Exercise objective: Only the lines from the one containing "the tied values." through the last line of the data are to be written out, exactly and in full.

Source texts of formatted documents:
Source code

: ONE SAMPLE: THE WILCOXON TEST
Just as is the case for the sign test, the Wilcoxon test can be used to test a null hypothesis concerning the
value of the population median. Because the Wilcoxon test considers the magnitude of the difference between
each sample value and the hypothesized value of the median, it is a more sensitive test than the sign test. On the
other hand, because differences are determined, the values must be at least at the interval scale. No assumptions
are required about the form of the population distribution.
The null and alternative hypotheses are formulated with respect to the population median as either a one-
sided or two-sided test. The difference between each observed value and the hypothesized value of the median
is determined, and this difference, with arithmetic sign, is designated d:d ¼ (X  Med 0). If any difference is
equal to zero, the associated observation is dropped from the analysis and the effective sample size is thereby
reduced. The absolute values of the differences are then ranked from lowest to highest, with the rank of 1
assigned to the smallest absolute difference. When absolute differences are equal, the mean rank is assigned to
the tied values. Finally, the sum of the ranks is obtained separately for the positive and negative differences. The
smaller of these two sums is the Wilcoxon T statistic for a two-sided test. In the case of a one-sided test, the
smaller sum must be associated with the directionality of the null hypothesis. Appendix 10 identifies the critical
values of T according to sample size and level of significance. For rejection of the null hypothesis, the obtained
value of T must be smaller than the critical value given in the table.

Solution to this problem:
the tied values. Finally, the sum of the ranks is obtained separately for the positive and negative differences. The
smaller of these two sums is the Wilcoxon T statistic for a two-sided test. In the case of a one-sided test, the
smaller sum must be associated with the directionality of the null hypothesis. Appendix 10 identifies the critical
values of T according to sample size and level of significance. For rejection of the null hypothesis, the obtained
value of T must be smaller than the critical value given in the table.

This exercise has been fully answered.